REQUIRED WORK: Across the records below, how many lines include the word "protocol"? State only the number.

===============

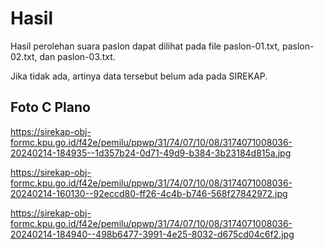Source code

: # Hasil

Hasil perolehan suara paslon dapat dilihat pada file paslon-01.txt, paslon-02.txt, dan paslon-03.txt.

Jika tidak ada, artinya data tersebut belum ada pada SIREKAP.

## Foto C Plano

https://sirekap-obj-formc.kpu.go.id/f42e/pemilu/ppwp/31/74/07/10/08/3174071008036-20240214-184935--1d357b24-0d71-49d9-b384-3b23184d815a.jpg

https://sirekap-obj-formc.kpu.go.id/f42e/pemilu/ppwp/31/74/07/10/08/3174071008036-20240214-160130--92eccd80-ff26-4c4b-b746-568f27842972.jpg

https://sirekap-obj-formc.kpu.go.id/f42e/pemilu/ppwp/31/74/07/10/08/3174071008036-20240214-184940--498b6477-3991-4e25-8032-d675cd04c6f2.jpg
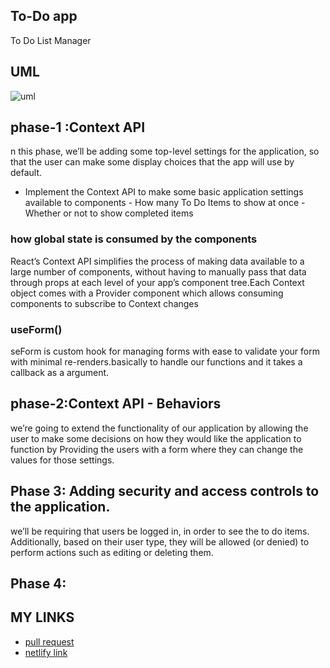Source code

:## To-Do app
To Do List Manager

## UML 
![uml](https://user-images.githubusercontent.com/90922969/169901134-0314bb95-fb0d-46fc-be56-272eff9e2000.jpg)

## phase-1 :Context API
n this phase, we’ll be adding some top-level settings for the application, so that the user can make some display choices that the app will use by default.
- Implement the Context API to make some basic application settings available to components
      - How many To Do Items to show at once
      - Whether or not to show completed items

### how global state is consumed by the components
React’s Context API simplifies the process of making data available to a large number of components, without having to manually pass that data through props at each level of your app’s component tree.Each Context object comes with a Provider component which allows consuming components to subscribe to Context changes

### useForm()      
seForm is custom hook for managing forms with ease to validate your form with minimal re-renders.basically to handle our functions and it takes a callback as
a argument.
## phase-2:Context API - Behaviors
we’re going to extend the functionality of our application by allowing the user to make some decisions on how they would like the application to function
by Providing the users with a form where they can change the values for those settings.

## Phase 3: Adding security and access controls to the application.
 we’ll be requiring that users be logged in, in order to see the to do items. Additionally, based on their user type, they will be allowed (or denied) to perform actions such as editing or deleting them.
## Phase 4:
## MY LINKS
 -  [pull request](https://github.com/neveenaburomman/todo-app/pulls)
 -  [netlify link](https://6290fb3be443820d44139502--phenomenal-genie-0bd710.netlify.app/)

===============

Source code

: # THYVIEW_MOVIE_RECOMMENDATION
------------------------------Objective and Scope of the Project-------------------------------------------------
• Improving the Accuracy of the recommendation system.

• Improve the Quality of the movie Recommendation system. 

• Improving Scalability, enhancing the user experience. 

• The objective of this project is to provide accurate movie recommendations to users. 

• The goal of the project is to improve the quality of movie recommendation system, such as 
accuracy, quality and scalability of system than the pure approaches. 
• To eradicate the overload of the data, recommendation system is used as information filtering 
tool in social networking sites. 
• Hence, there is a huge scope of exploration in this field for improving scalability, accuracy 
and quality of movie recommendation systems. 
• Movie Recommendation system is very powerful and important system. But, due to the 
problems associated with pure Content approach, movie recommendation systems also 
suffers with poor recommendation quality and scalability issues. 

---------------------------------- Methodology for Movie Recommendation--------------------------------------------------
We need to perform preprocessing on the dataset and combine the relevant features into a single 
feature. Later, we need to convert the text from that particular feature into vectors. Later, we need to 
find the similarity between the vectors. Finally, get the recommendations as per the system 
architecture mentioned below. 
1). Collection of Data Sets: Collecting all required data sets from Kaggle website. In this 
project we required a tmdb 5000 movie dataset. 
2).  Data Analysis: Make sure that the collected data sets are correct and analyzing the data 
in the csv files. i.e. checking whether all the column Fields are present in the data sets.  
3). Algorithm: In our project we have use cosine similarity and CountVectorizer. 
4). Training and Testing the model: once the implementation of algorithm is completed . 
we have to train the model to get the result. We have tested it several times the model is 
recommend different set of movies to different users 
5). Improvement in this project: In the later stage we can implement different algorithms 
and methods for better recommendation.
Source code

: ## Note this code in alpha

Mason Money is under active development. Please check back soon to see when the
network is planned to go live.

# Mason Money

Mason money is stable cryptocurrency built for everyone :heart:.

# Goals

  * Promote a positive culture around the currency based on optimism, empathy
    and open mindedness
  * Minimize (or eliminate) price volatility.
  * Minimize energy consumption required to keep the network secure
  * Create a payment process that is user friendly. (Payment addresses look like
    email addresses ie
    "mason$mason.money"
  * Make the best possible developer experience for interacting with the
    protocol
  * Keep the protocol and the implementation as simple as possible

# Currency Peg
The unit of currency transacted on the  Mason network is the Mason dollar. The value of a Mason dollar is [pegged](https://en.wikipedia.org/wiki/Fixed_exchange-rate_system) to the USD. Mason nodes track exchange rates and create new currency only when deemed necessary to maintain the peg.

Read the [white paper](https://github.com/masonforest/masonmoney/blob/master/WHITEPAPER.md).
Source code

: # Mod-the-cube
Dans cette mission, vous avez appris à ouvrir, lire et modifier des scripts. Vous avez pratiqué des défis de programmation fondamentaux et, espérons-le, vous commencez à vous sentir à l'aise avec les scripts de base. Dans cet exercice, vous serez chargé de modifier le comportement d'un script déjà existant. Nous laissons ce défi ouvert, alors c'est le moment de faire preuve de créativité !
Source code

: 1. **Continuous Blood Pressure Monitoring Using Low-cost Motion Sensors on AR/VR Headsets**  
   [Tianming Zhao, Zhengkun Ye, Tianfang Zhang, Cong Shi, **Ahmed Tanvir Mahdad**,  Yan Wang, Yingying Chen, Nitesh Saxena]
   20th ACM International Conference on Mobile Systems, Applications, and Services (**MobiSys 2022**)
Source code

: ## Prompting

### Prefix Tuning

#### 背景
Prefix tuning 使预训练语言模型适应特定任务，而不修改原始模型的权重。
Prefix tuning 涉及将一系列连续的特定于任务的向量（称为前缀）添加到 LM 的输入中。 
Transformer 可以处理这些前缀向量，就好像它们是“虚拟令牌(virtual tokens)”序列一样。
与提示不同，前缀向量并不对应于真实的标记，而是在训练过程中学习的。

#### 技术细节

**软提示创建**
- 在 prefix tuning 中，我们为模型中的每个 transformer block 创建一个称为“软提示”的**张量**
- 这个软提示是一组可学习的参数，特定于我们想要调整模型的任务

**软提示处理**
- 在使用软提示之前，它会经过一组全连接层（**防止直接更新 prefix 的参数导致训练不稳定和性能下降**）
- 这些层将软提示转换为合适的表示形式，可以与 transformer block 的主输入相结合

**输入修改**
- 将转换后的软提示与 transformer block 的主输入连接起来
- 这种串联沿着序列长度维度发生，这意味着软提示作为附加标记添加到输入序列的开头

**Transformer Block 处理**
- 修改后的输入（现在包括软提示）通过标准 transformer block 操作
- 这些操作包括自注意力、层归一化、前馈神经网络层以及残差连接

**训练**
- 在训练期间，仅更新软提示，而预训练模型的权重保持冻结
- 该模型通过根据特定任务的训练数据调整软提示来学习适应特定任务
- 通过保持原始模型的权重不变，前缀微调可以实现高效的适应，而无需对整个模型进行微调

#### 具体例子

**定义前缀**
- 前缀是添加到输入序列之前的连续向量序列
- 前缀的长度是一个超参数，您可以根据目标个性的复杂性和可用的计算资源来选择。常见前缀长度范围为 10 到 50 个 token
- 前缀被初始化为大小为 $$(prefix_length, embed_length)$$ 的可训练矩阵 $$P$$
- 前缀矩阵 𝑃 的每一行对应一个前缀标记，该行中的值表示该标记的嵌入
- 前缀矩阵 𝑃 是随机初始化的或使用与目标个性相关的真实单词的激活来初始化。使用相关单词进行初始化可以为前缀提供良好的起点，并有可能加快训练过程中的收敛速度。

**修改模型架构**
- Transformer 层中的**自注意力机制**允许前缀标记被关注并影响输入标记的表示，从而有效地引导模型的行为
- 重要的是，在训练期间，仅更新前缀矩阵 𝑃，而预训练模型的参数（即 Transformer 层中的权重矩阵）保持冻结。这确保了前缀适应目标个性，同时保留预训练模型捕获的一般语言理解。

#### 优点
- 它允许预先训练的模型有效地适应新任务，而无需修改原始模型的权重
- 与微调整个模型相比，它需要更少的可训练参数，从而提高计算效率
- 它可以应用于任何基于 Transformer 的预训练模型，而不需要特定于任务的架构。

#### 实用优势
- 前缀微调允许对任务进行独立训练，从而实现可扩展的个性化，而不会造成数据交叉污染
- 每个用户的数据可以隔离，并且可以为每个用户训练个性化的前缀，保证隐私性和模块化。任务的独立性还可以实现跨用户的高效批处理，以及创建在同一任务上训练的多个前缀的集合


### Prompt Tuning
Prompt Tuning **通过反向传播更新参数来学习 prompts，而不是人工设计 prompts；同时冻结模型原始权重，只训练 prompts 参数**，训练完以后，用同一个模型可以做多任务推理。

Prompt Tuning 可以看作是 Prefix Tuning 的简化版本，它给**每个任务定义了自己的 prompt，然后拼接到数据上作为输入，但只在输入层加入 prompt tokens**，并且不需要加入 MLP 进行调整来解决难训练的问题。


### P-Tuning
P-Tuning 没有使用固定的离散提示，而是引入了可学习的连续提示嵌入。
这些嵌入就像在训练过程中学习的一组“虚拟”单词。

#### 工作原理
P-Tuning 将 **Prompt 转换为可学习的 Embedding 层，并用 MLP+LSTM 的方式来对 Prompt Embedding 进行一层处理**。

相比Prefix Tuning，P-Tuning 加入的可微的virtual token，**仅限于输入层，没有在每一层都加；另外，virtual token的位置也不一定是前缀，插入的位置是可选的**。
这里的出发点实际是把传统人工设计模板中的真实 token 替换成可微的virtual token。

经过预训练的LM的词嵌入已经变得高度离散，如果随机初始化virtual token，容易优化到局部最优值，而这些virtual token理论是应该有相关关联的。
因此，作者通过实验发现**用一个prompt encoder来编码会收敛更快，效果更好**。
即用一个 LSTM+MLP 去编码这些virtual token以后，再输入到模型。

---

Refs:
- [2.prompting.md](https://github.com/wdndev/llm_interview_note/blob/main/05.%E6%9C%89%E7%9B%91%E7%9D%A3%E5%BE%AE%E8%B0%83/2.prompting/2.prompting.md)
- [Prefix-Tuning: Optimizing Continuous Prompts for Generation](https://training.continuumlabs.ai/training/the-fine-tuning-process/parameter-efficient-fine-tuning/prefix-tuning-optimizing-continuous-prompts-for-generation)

===============

RESULT OF THE EXERCISE: 2